Is it possible to automatically implement a trait

2020-02-15 06:44发布

Suppose that I have a

trait Happy {}

I can implement Happy for whatever struct I might want, for example:

struct Dog;
struct Cat;
struct Alligator;

impl Happy for Dog {}
impl Happy for Cat {}
impl Happy for Alligator {}

Now, I would like to automatically impl my Happy trait for whatever tuple is made up of types that all implement the Happy trait. Intuitively, a tuple of all happy is happy as well.

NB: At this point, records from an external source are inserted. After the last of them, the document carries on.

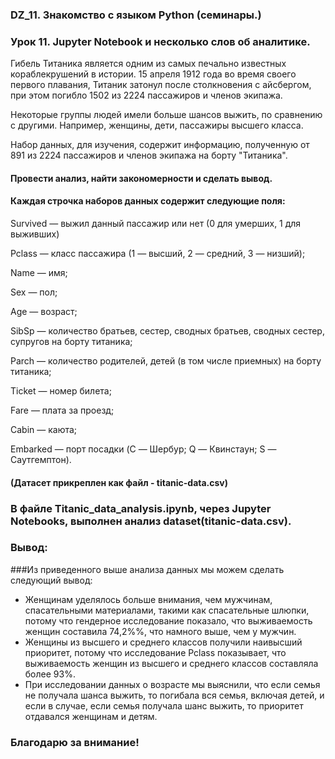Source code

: ### DZ_11.  Знакомство с языком Python (семинары.)

### Урок 11. Jupyter Notebook и несколько слов об аналитике.

Гибель Титаника является одним из самых печально известных кораблекрушений в истории. 15 апреля 1912 года во время своего первого плавания, Титаник затонул после столкновения с айсбергом, при этом погибло 1502 из 2224 пассажиров и членов экипажа.

Некоторые группы людей имели больше шансов выжить, по сравнению с другими. Например, женщины, дети, пассажиры высшего класса.

Набор данных, для изучения, содержит информацию, полученную от 891 из 2224 пассажиров и членов экипажа на борту "Титаника".


#### Провести анализ, найти закономерности и сделать вывод.

#### Каждая строчка наборов данных содержит следующие поля:

Survived — выжил данный пассажир или нет (0 для умерших, 1 для выживших)

Pclass — класс пассажира (1 — высший, 2 — средний, 3 — низший);

Name — имя;

Sex — пол;

Age — возраст;

SibSp — количество братьев, сестер, сводных братьев, сводных сестер, супругов на борту титаника;

Parch — количество родителей, детей (в том числе приемных) на борту титаника;

Ticket — номер билета;

Fare — плата за проезд;

Cabin — каюта;

Embarked — порт посадки (C — Шербур; Q — Квинстаун; S — Саутгемптон).

#### (Датасет прикреплен как файл - titanic-data.csv)
### В файле Titanic_data_analysis.ipynb, через Jupyter Notebooks, выполнен анализ dataset(titanic-data.csv).
### Вывод:
###Из приведенного выше анализа данных мы можем сделать следующий вывод:
- Женщинам уделялось больше внимания, чем мужчинам, спасательными материалами, такими как спасательные шлюпки, потому что гендерное исследование показало, что выживаемость женщин составила 74,2%%, что намного выше, чем у мужчин.
- Женщины из высшего и среднего классов получили наивысший приоритет, потому что исследование Pclass показывает, что выживаемость женщин из высшего и среднего классов составляла более 93%.
- При исследовании данных о возрасте мы выяснили, что если семья не получала шанса выжить, то погибала вся семья, включая детей, и если в случае, если семья получала шанс выжить, то приоритет отдавался женщинам и детям.

### Благодарю за внимание!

Is it possible to do such a thing? For example, I can trivially extend the implementation of Happy to whatever tuple of two Happy types:

impl <T, Q> Happy for (T, Q) where T: Happy, Q: Happy {}

As a result, this compiles perfectly:

fn f(_: impl Happy) {
}

fn main() {
    f((Dog{}, Alligator{}));
}

But how could I generalize that to any tuple, of any length? As far as my understanding goes, we don't have variadic generics in Rust. Is there a workaround?

1条回答
迷人小祖宗
2楼-- · 2020-02-15 07:01

we don't have variadic generics in Rust.

Correct.

Is there a workaround?

You use a macro:

trait Happy {}

macro_rules! tuple_impls {
    ( $head:ident, $( $tail:ident, )* ) => {
        impl<$head, $( $tail ),*> Happy for ($head, $( $tail ),*)
        where
            $head: Happy,
            $( $tail: Happy ),*
        {
            // interesting delegation here, as needed
        }

        tuple_impls!($( $tail, )*);
    };

    () => {};
}

tuple_impls!(A, B, C, D, E, F, G, H, I, J,);

This now compiles:

fn example<T: Happy>() {}

fn call<A: Happy, B: Happy>() {
    example::<(A, B)>();
} 

This isn't generally seen as a big problem because long tuples are basically unreadable and you can always nest tuples if really needed.